Clamant was injured when on a vessel owned and operated by Bozovic Marine. The LHWCA carrier was billed $186,080.30 for medical expenses but paid $57,385.50. Neither Plaintiff nor the insurer were liable for the $128,694.80 write-off. After a bench trial the court awarded damages that included the full amount billed for medical expenses. As Bozovic Marine (the defendant) played no role in securing LHWCA insurance coverage, the collateral source rule applied, and Bozovic was liable for the medical expenses the insurer paid on the plaintiff’s behalf. Just as a seaman is entitled to [maintenance and] cure and can recover only for those expenses actually incurred, the LHWCA medical expense payments are collateral to a third party tortfeasor only to the extent paid. Plaintiff may not recover for expenses billed but not paid.
Ship that completed sea trials but not fully inspected before final delivery was not a vessel for purposes of a §905(b) action. Crace v. Huntington Ingalls, Inc., 2016 WL 6110040 (5th Cir. 16-30205, 2016).

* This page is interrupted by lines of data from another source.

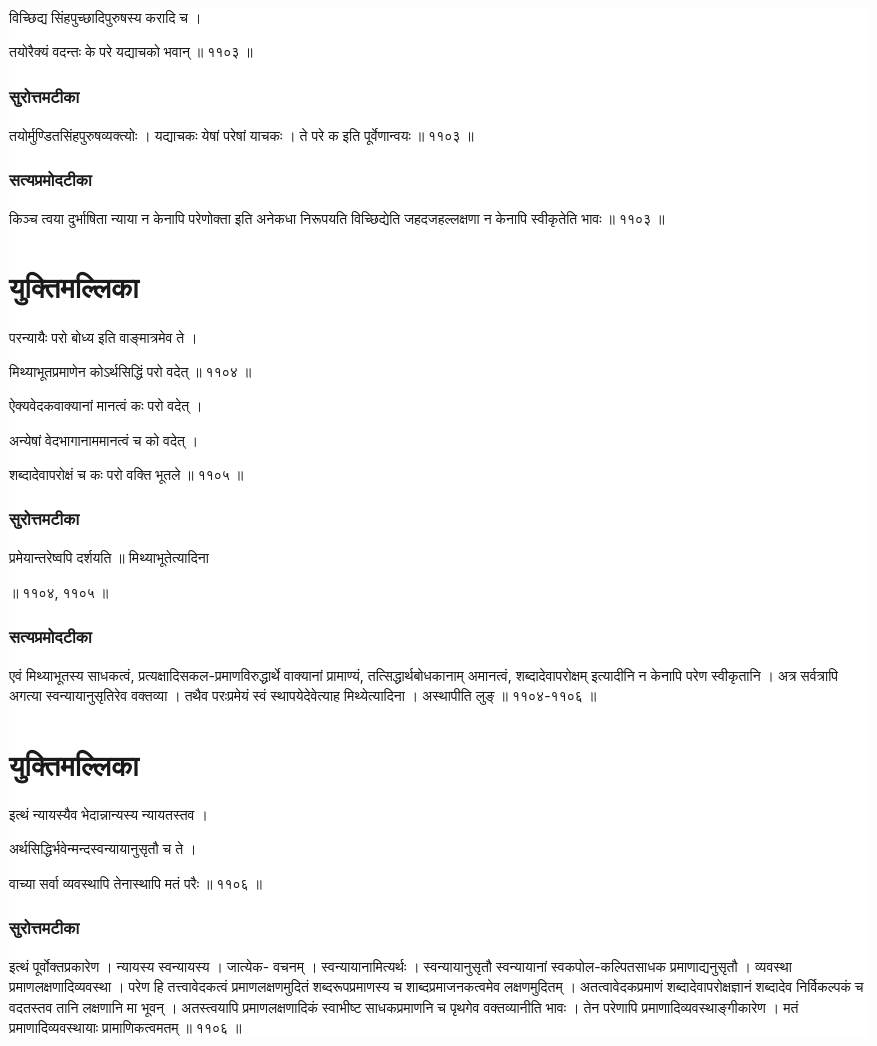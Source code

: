 विच्छिद्य सिंहपुच्छादिपुरुषस्य करादि च ।

तयोरैक्यं वदन्तः के परे यद्याचको भवान् ॥ ११०३ ॥

### **सुरोत्तमटीका**

तयोर्मुण्डितसिंहपुरुषव्यक्त्योः । यद्याचकः येषां परेषां याचकः । ते परे क इति पूर्वेणान्वयः ॥ ११०३ ॥

### **सत्यप्रमोदटीका**

किञ्च त्वया दुर्भाषिता न्याया न केनापि परेणोक्ता इति अनेकधा निरूपयति विच्छिद्येति जहदजहल्लक्षणा न केनापि स्वीकृतेति भावः ॥ ११०३ ॥

# **युक्तिमल्लिका**

परन्यायैः परो बोध्य इति वाङ्मात्रमेव ते ।

मिथ्याभूतप्रमाणेन कोऽर्थसिद्धिं परो वदेत् ॥ ११०४ ॥

ऐक्यवेदकवाक्यानां मानत्वं कः परो वदेत् ।

अन्येषां वेदभागानाममानत्वं च को वदेत् ।

शब्दादेवापरोक्षं च कः परो वक्ति भूतले ॥ ११०५ ॥

### **सुरोत्तमटीका**

प्रमेयान्तरेष्वपि दर्शयति ॥ मिथ्याभूतेत्यादिना

॥ ११०४, ११०५ ॥

### **सत्यप्रमोदटीका**

एवं मिथ्याभूतस्य साधकत्वं, प्रत्यक्षादिसकल-प्रमाणविरुद्धार्थे वाक्यानां प्रामाण्यं, तत्सिद्धार्थबोधकानाम् अमानत्वं, शब्दादेवापरोक्षम् इत्यादीनि न केनापि परेण स्वीकृतानि । अत्र सर्वत्रापि अगत्या स्वन्यायानुसृतिरेव वक्तव्या । तथैव परःप्रमेयं स्वं स्थापयेदेवेत्याह मिथ्येत्यादिना । अस्थापीति लुङ् ॥ ११०४-११०६ ॥

# **युक्तिमल्लिका**

इत्थं न्यायस्यैव भेदान्नान्यस्य न्यायतस्तव ।

अर्थसिद्धिर्भवेन्मन्दस्वन्यायानुसृतौ च ते ।

वाच्या सर्वा व्यवस्थापि तेनास्थापि मतं परैः ॥ ११०६ ॥

### **सुरोत्तमटीका**

इत्थं पूर्वोक्तप्रकारेण । न्यायस्य स्वन्यायस्य । जात्येक- वचनम् । स्वन्यायानामित्यर्थः । स्वन्यायानुसृतौ स्वन्यायानां स्वकपोल-कल्पितसाधक प्रमाणाद्यनुसृतौ । व्यवस्था प्रमाणलक्षणादिव्यवस्था । परेण हि तत्त्वावेदकत्वं प्रमाणलक्षणमुदितं शब्दरूपप्रमाणस्य च शाब्दप्रमाजनकत्वमेव लक्षणमुदितम् । अतत्वावेदकप्रमाणं शब्दादेवापरोक्षज्ञानं शब्दादेव निर्विकल्पकं च वदतस्तव तानि लक्षणानि मा भूवन् । अतस्त्वयापि प्रमाणलक्षणादिकं स्वाभीष्ट साधकप्रमाणनि च पृथगेव वक्तव्यानीति भावः । तेन परेणापि प्रमाणादिव्यवस्थाङ्गीकारेण । मतं प्रमाणादिव्यवस्थायाः प्रामाणिकत्वमतम् ॥ ११०६ ॥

Huntington Ingalls had a contract to build a ship for the Navy. Plaintiff worked for s subcontractor responsible for inspecting the ship before it was commissioned and delivered the Navy. He was injured when he fell from a ladder when inspecting a lower compartment of a ship. He filed a §905(b) suit alleging Huntington Ingalls defectively designed, constructed, and installed the ladder. The district could held it lacked jurisdiction over the federal maritime claims because the ship was not a completed vessel at time of injury, government contractor immunity shielded Huntington Ingalls from liability, and there was no evidence of negligence. The Court held even though the ship had successfully completed sea trials it was still being outfitted and inspected prior to final delivery and therefore remained a non-vessel under maritime law.